_Work required:_ Your reply should reproduce each record precisely as written.

Stored records
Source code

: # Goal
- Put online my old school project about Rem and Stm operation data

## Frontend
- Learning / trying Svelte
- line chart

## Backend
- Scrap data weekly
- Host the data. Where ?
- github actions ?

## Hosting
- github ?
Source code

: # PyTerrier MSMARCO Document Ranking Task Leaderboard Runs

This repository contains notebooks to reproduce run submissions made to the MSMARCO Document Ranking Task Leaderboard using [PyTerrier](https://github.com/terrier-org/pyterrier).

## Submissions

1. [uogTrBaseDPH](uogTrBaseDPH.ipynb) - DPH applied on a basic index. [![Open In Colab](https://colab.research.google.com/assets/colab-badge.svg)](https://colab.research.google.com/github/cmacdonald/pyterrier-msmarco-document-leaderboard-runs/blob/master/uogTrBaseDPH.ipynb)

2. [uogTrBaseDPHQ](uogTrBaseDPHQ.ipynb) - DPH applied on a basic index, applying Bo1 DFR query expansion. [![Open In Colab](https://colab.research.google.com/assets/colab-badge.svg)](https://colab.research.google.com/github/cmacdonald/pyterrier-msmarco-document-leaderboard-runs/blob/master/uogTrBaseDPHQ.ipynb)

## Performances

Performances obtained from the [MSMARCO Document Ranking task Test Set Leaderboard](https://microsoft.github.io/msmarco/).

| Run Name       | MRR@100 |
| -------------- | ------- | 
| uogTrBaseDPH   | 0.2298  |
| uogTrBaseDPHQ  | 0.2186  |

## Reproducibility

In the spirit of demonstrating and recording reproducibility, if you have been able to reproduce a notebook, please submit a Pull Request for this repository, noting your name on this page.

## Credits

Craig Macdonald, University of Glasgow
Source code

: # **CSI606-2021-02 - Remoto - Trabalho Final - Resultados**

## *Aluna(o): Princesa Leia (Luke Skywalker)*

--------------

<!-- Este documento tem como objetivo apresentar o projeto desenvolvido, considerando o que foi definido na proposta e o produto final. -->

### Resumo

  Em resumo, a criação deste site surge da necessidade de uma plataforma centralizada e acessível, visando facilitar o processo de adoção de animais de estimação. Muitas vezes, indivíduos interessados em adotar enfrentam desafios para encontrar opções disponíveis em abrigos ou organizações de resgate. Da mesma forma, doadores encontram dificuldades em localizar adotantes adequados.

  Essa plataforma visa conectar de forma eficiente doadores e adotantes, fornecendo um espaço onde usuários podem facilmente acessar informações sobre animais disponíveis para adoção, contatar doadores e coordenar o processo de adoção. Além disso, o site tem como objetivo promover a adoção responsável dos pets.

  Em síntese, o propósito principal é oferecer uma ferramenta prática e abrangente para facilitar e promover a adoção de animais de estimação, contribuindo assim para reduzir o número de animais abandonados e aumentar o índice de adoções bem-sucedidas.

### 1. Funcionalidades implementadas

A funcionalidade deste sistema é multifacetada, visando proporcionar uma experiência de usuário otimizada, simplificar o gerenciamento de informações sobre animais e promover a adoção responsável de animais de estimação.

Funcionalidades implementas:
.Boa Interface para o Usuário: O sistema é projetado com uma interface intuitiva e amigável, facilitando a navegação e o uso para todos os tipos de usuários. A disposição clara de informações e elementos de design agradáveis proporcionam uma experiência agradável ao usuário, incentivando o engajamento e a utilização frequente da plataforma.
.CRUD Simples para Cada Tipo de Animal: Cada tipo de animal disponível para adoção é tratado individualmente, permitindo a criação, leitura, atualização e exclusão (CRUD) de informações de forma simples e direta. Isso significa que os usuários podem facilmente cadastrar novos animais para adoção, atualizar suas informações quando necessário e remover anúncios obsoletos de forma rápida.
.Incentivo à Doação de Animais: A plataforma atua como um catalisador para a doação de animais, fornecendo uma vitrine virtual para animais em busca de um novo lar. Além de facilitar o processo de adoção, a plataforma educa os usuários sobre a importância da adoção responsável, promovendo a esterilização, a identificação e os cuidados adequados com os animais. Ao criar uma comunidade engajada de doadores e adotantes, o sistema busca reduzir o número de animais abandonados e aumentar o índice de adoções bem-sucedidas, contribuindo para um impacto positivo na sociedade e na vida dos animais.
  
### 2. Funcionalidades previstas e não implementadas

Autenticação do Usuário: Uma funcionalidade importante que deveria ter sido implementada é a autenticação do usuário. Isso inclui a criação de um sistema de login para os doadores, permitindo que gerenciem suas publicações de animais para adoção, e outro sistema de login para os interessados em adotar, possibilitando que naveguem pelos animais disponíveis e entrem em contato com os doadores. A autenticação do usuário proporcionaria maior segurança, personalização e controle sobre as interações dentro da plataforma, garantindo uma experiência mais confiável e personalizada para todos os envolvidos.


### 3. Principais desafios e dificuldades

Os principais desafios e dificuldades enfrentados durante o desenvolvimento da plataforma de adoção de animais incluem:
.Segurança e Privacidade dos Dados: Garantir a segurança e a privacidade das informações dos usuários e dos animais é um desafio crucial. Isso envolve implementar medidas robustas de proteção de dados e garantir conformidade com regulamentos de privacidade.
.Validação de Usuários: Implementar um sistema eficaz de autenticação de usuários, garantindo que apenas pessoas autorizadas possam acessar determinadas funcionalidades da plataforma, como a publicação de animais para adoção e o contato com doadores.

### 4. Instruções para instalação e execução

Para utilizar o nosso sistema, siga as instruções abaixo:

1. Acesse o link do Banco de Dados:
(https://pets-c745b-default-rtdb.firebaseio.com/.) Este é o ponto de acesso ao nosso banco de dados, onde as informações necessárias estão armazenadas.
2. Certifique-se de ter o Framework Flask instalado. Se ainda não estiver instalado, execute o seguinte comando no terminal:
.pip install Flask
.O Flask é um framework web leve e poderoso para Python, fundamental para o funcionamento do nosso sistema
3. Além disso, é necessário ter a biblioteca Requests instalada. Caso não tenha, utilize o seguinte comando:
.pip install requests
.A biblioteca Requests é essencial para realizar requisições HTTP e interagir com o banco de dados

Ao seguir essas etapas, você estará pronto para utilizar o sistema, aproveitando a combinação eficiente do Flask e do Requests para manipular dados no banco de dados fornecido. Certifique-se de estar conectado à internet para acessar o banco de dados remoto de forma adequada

_Result of this task:_
Source code

: # Goal
- Put online my old school project about Rem and Stm operation data

## Frontend
- Learning / trying Svelte
- line chart

## Backend
- Scrap data weekly
- Host the data. Where ?
- github actions ?

## Hosting
- github ?
Source code

: # PyTerrier MSMARCO Document Ranking Task Leaderboard Runs

This repository contains notebooks to reproduce run submissions made to the MSMARCO Document Ranking Task Leaderboard using [PyTerrier](https://github.com/terrier-org/pyterrier).

## Submissions

1. [uogTrBaseDPH](uogTrBaseDPH.ipynb) - DPH applied on a basic index. [![Open In Colab](https://colab.research.google.com/assets/colab-badge.svg)](https://colab.research.google.com/github/cmacdonald/pyterrier-msmarco-document-leaderboard-runs/blob/master/uogTrBaseDPH.ipynb)

2. [uogTrBaseDPHQ](uogTrBaseDPHQ.ipynb) - DPH applied on a basic index, applying Bo1 DFR query expansion. [![Open In Colab](https://colab.research.google.com/assets/colab-badge.svg)](https://colab.research.google.com/github/cmacdonald/pyterrier-msmarco-document-leaderboard-runs/blob/master/uogTrBaseDPHQ.ipynb)

## Performances

Performances obtained from the [MSMARCO Document Ranking task Test Set Leaderboard](https://microsoft.github.io/msmarco/).

| Run Name       | MRR@100 |
| -------------- | ------- | 
| uogTrBaseDPH   | 0.2298  |
| uogTrBaseDPHQ  | 0.2186  |

## Reproducibility

In the spirit of demonstrating and recording reproducibility, if you have been able to reproduce a notebook, please submit a Pull Request for this repository, noting your name on this page.

## Credits

Craig Macdonald, University of Glasgow
Source code

: # **CSI606-2021-02 - Remoto - Trabalho Final - Resultados**

## *Aluna(o): Princesa Leia (Luke Skywalker)*

--------------

<!-- Este documento tem como objetivo apresentar o projeto desenvolvido, considerando o que foi definido na proposta e o produto final. -->

### Resumo

  Em resumo, a criação deste site surge da necessidade de uma plataforma centralizada e acessível, visando facilitar o processo de adoção de animais de estimação. Muitas vezes, indivíduos interessados em adotar enfrentam desafios para encontrar opções disponíveis em abrigos ou organizações de resgate. Da mesma forma, doadores encontram dificuldades em localizar adotantes adequados.

  Essa plataforma visa conectar de forma eficiente doadores e adotantes, fornecendo um espaço onde usuários podem facilmente acessar informações sobre animais disponíveis para adoção, contatar doadores e coordenar o processo de adoção. Além disso, o site tem como objetivo promover a adoção responsável dos pets.

  Em síntese, o propósito principal é oferecer uma ferramenta prática e abrangente para facilitar e promover a adoção de animais de estimação, contribuindo assim para reduzir o número de animais abandonados e aumentar o índice de adoções bem-sucedidas.

### 1. Funcionalidades implementadas

A funcionalidade deste sistema é multifacetada, visando proporcionar uma experiência de usuário otimizada, simplificar o gerenciamento de informações sobre animais e promover a adoção responsável de animais de estimação.

Funcionalidades implementas:
.Boa Interface para o Usuário: O sistema é projetado com uma interface intuitiva e amigável, facilitando a navegação e o uso para todos os tipos de usuários. A disposição clara de informações e elementos de design agradáveis proporcionam uma experiência agradável ao usuário, incentivando o engajamento e a utilização frequente da plataforma.
.CRUD Simples para Cada Tipo de Animal: Cada tipo de animal disponível para adoção é tratado individualmente, permitindo a criação, leitura, atualização e exclusão (CRUD) de informações de forma simples e direta. Isso significa que os usuários podem facilmente cadastrar novos animais para adoção, atualizar suas informações quando necessário e remover anúncios obsoletos de forma rápida.
.Incentivo à Doação de Animais: A plataforma atua como um catalisador para a doação de animais, fornecendo uma vitrine virtual para animais em busca de um novo lar. Além de facilitar o processo de adoção, a plataforma educa os usuários sobre a importância da adoção responsável, promovendo a esterilização, a identificação e os cuidados adequados com os animais. Ao criar uma comunidade engajada de doadores e adotantes, o sistema busca reduzir o número de animais abandonados e aumentar o índice de adoções bem-sucedidas, contribuindo para um impacto positivo na sociedade e na vida dos animais.
  
### 2. Funcionalidades previstas e não implementadas

Autenticação do Usuário: Uma funcionalidade importante que deveria ter sido implementada é a autenticação do usuário. Isso inclui a criação de um sistema de login para os doadores, permitindo que gerenciem suas publicações de animais para adoção, e outro sistema de login para os interessados em adotar, possibilitando que naveguem pelos animais disponíveis e entrem em contato com os doadores. A autenticação do usuário proporcionaria maior segurança, personalização e controle sobre as interações dentro da plataforma, garantindo uma experiência mais confiável e personalizada para todos os envolvidos.


### 3. Principais desafios e dificuldades

Os principais desafios e dificuldades enfrentados durante o desenvolvimento da plataforma de adoção de animais incluem:
.Segurança e Privacidade dos Dados: Garantir a segurança e a privacidade das informações dos usuários e dos animais é um desafio crucial. Isso envolve implementar medidas robustas de proteção de dados e garantir conformidade com regulamentos de privacidade.
.Validação de Usuários: Implementar um sistema eficaz de autenticação de usuários, garantindo que apenas pessoas autorizadas possam acessar determinadas funcionalidades da plataforma, como a publicação de animais para adoção e o contato com doadores.

### 4. Instruções para instalação e execução

Para utilizar o nosso sistema, siga as instruções abaixo:

1. Acesse o link do Banco de Dados:
(https://pets-c745b-default-rtdb.firebaseio.com/.) Este é o ponto de acesso ao nosso banco de dados, onde as informações necessárias estão armazenadas.
2. Certifique-se de ter o Framework Flask instalado. Se ainda não estiver instalado, execute o seguinte comando no terminal:
.pip install Flask
.O Flask é um framework web leve e poderoso para Python, fundamental para o funcionamento do nosso sistema
3. Além disso, é necessário ter a biblioteca Requests instalada. Caso não tenha, utilize o seguinte comando:
.pip install requests
.A biblioteca Requests é essencial para realizar requisições HTTP e interagir com o banco de dados

Ao seguir essas etapas, você estará pronto para utilizar o sistema, aproveitando a combinação eficiente do Flask e do Requests para manipular dados no banco de dados fornecido. Certifique-se de estar conectado à internet para acessar o banco de dados remoto de forma adequada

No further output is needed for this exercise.